Int J Cancer. 2016 Dec 15;139(12):2655-2670. doi: 10.1002/ijc.30288. Epub 2016 Sep 8.
Telomeres cap chromosome ends, protecting them from degradation, double-strand breaks, and end-to-end fusions. Telomeres are maintained by telomerase, a reverse transcriptase encoded by TERT, and an RNA template encoded by TERC. Loci in the TERT and adjoining CLPTM1L region are associated with risk of multiple cancers. We therefore investigated associations between variants in 22 telomere structure and maintenance gene regions and colorectal, breast, prostate, ovarian, and lung cancer risk. We performed subset-based meta-analyses of 204,993 directly-measured and imputed SNPs among 61,851 cancer cases and 74,457 controls of European descent. Independent associations for SNP minor alleles were identified using sequential conditional analysis (with gene-level p value cutoffs ≤3.08 × 10 ). Of the thirteen independent SNPs observed to be associated with cancer risk, novel findings were observed for seven loci. Across the DCLRE1B region, rs974494 and rs12144215 were inversely associated with prostate and lung cancers, and colorectal, breast, and prostate cancers, respectively. Across the TERC region, rs75316749 was positively associated with colorectal, breast, ovarian, and lung cancers. Across the DCLRE1B region, rs974404 and rs12144215 were inversely associated with prostate and lung cancers, and colorectal, breast, and prostate cancers, respectively. Near POT1, rs116895242 was inversely associated with colorectal, ovarian, and lung cancers, and RTEL1 rs34978822 was inversely associated with prostate and lung cancers. The complex association patterns in telomere-related genes across cancer types may provide insight into mechanisms through which telomere dysfunction in different tissues influences cancer risk.

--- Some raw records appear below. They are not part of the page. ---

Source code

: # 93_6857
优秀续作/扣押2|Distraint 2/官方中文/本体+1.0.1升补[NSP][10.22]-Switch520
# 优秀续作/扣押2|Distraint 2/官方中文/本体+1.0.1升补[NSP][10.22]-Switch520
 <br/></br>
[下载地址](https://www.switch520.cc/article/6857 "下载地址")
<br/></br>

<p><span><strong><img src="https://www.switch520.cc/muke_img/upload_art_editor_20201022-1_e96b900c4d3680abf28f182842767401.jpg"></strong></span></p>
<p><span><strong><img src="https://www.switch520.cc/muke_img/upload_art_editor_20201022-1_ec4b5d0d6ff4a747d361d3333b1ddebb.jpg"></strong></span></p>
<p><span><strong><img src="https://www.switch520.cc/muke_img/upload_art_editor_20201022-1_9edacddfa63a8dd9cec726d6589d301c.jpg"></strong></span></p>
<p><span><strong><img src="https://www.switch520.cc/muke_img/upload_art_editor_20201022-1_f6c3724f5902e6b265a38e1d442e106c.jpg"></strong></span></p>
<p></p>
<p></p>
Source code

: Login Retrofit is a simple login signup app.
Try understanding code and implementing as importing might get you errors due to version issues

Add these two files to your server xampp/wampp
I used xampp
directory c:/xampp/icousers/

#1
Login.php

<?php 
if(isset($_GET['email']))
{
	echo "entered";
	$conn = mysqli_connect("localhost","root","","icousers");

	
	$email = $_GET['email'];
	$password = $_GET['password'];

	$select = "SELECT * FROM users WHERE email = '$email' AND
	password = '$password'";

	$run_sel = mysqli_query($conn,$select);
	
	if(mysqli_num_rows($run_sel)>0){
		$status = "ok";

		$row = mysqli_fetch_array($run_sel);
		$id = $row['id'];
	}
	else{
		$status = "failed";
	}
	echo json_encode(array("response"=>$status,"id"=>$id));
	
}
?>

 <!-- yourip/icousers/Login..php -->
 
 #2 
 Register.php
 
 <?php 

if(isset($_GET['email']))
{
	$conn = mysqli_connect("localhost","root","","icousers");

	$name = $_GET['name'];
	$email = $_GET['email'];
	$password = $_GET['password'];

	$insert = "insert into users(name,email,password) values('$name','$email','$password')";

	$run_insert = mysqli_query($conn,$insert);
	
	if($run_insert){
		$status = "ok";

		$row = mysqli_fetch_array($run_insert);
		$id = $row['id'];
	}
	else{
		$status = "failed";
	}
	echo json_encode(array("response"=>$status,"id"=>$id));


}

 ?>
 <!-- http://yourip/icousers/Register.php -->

端粒覆盖染色体末端,保护它们免受降解、双链断裂和端对端融合的影响。端粒由端粒酶维持,端粒酶是一种由TERT编码的逆转录酶,以及一种由TERC编码的RNA模板。TERT和相邻的CLPTM1L区域中的基因座与多种癌症的风险相关。因此,我们研究了22个端粒结构和维持基因区域中的变异与结直肠癌、乳腺癌、前列腺癌、卵巢癌和肺癌风险之间的关联。我们对61851例癌症病例和74457例欧洲血统对照中的204993个直接测量和推断的单核苷酸多态性(SNP)进行了基于子集的荟萃分析。使用顺序条件分析(基因水平p值截止≤3.08×10)确定SNP次要等位基因的独立关联。在观察到的与癌症风险相关的13个独立SNP中,有7个基因座有新发现。在DCLRE1B区域,rs974494和rs12144215分别与前列腺癌和肺癌以及结直肠癌、乳腺癌和前列腺癌呈负相关。在TERC区域,rs75316749与结直肠癌、乳腺癌、卵巢癌和肺癌呈正相关。在DCLRE1B区域,rs974404和rs12144215分别与前列腺癌和肺癌以及结直肠癌、乳腺癌和前列腺癌呈负相关。在POT1附近,rs116895242与结直肠癌、卵巢癌和肺癌呈负相关,而RTEL1 rs34978822与前列腺癌和肺癌呈负相关。跨癌症类型的端粒相关基因中的复杂关联模式可能为不同组织中端粒功能障碍影响癌症风险的机制提供见解。